• **WHAT THE TASK REQUIRES**: What is needed here is an exact repetition of the records below, beginning at the line that has "You can fork" and stopping after the line that has "Voila! Now all".

• **TASK INPUT**:

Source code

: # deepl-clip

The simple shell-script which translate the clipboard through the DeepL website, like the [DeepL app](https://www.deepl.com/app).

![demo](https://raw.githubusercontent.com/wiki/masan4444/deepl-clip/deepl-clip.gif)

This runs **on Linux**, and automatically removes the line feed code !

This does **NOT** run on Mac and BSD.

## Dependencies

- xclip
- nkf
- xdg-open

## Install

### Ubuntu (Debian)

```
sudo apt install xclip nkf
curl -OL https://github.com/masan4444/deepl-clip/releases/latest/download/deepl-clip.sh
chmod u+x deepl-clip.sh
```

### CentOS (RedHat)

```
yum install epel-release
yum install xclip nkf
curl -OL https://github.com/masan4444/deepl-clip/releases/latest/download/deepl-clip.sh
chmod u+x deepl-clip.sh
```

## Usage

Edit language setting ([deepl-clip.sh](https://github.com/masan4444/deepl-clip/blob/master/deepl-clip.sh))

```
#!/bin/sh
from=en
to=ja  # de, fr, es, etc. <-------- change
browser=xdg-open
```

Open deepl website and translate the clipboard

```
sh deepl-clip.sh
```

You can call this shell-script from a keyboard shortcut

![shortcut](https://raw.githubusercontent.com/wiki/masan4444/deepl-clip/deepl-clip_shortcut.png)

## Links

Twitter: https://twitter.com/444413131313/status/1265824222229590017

==

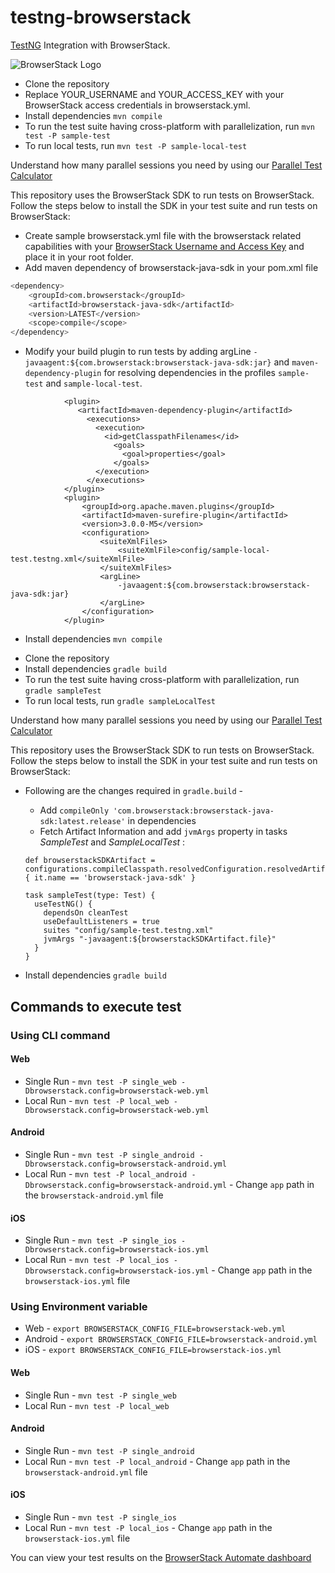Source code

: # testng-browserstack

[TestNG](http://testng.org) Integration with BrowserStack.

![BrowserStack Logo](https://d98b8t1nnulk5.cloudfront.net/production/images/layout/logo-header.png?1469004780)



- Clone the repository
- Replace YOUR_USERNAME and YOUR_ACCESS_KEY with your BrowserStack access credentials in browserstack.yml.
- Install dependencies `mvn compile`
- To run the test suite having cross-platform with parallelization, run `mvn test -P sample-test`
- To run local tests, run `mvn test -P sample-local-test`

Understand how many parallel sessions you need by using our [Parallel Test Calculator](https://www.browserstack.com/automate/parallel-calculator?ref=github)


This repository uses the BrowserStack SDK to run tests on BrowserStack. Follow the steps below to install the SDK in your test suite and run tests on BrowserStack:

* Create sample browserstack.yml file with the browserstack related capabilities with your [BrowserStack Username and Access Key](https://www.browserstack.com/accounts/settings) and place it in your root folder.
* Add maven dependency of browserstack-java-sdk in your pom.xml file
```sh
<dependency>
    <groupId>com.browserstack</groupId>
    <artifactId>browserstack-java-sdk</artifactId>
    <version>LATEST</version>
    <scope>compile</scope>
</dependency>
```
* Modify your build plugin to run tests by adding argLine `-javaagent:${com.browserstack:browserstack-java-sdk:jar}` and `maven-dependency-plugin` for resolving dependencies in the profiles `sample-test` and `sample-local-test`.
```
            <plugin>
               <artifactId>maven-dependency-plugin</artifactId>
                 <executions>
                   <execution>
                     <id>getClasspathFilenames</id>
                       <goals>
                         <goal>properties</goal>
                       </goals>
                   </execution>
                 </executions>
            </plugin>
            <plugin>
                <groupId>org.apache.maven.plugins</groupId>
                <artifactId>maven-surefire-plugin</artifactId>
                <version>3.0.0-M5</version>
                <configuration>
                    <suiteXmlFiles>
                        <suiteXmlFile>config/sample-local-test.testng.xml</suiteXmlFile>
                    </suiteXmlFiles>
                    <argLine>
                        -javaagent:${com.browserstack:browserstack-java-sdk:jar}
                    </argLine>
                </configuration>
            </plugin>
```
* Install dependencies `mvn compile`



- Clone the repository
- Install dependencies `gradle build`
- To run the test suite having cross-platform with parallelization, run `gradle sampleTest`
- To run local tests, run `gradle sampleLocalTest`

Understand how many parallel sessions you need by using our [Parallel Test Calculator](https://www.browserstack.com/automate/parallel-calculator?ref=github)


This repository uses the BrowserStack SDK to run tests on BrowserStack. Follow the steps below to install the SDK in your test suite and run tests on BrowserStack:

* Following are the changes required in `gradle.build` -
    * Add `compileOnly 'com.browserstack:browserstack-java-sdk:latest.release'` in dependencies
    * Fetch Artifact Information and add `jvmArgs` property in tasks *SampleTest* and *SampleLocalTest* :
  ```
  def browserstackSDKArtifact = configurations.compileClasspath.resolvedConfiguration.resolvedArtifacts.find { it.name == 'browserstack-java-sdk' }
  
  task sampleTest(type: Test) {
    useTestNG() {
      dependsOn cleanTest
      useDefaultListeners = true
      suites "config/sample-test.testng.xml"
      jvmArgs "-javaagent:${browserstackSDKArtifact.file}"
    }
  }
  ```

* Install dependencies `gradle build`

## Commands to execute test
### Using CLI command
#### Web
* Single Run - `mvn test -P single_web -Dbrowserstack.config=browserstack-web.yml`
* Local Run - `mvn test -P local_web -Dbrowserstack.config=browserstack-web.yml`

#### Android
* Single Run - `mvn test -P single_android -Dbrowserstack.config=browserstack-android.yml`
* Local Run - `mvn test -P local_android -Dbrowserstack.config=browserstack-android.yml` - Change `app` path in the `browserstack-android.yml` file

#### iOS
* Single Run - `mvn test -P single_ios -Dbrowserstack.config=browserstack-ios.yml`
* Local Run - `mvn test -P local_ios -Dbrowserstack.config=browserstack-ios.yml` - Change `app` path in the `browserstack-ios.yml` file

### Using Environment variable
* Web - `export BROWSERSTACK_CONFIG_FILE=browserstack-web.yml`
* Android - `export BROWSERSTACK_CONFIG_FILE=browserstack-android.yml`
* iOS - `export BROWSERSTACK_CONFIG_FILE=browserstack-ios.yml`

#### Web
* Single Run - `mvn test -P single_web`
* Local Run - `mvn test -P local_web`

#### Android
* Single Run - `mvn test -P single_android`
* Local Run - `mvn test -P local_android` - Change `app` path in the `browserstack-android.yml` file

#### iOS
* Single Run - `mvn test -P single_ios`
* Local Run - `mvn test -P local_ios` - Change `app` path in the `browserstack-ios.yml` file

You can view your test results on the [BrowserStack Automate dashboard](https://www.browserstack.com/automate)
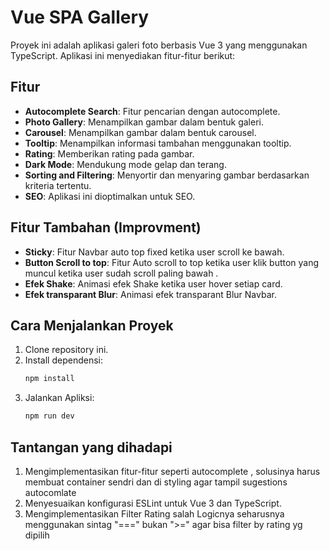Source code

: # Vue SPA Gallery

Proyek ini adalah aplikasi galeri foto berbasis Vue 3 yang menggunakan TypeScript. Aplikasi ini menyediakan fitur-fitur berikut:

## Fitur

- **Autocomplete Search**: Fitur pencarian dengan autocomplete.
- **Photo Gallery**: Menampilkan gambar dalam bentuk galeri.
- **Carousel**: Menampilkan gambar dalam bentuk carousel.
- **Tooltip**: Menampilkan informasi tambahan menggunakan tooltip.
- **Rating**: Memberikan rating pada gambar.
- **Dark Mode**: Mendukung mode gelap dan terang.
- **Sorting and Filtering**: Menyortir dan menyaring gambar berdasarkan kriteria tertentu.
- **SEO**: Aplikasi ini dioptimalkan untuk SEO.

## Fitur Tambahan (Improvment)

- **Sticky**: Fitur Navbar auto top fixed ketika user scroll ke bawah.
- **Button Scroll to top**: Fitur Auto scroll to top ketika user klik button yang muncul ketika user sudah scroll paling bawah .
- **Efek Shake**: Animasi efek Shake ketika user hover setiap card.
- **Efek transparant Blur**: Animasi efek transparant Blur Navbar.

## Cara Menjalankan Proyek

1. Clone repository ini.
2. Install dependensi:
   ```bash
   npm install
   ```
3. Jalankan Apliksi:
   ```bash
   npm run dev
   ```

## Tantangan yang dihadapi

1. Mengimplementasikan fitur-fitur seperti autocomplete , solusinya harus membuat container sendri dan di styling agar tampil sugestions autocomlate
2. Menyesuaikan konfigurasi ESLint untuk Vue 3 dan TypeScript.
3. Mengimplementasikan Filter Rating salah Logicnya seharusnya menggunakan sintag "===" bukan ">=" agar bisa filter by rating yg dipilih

---

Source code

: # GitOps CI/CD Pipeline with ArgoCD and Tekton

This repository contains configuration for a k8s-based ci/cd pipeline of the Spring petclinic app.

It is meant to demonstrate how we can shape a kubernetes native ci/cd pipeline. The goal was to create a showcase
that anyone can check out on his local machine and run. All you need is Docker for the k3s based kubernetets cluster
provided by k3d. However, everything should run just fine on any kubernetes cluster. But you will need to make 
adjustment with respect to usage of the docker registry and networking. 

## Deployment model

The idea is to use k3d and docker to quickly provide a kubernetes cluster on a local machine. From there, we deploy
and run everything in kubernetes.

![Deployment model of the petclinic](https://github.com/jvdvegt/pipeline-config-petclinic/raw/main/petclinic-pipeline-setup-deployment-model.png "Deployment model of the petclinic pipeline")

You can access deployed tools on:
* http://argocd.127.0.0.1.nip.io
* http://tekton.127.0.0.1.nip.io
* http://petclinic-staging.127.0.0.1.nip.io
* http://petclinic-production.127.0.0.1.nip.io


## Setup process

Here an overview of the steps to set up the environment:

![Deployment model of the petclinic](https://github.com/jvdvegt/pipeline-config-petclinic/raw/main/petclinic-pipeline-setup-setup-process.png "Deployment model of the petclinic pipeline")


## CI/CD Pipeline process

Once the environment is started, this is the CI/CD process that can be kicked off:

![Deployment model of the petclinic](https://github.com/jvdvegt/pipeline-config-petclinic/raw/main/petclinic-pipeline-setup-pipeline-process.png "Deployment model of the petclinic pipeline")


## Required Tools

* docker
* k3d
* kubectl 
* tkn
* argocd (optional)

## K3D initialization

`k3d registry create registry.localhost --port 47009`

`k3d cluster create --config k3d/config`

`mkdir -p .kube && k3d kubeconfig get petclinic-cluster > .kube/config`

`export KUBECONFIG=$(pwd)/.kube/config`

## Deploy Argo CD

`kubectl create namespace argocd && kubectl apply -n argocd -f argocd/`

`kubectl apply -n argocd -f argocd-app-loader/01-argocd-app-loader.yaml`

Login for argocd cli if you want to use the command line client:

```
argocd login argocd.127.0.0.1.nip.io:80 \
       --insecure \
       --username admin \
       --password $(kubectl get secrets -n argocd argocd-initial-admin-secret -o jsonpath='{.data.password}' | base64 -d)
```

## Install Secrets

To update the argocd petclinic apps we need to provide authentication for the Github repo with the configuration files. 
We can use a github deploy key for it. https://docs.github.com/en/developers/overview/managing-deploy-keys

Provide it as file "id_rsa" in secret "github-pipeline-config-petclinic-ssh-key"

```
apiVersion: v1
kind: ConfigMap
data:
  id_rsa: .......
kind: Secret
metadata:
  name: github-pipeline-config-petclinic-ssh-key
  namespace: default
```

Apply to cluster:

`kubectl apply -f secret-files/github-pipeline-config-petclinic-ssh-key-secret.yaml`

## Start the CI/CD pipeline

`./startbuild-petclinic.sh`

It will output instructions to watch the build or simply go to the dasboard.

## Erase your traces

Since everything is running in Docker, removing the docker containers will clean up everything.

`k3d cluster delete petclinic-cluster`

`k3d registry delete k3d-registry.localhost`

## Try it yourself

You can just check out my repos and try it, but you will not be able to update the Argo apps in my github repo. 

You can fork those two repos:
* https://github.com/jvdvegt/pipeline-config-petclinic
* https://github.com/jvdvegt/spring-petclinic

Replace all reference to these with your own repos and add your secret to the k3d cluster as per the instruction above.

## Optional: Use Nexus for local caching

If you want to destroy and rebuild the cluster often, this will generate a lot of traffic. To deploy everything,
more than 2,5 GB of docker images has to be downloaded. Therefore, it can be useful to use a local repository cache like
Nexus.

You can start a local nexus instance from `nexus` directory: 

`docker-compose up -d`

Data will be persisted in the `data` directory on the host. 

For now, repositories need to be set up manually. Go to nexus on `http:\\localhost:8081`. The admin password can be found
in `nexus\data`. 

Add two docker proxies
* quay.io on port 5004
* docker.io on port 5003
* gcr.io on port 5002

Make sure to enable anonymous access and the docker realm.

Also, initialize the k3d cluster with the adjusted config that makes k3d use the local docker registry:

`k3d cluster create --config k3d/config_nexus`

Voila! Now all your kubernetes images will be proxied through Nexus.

• **RESPONSE TO THE EXERCISE**:
You can fork those two repos:
* https://github.com/jvdvegt/pipeline-config-petclinic
* https://github.com/jvdvegt/spring-petclinic

Replace all reference to these with your own repos and add your secret to the k3d cluster as per the instruction above.

## Optional: Use Nexus for local caching

If you want to destroy and rebuild the cluster often, this will generate a lot of traffic. To deploy everything,
more than 2,5 GB of docker images has to be downloaded. Therefore, it can be useful to use a local repository cache like
Nexus.

You can start a local nexus instance from `nexus` directory: 

`docker-compose up -d`

Data will be persisted in the `data` directory on the host. 

For now, repositories need to be set up manually. Go to nexus on `http:\\localhost:8081`. The admin password can be found
in `nexus\data`. 

Add two docker proxies
* quay.io on port 5004
* docker.io on port 5003
* gcr.io on port 5002

Make sure to enable anonymous access and the docker realm.

Also, initialize the k3d cluster with the adjusted config that makes k3d use the local docker registry:

`k3d cluster create --config k3d/config_nexus`

Voila! Now all your kubernetes images will be proxied through Nexus.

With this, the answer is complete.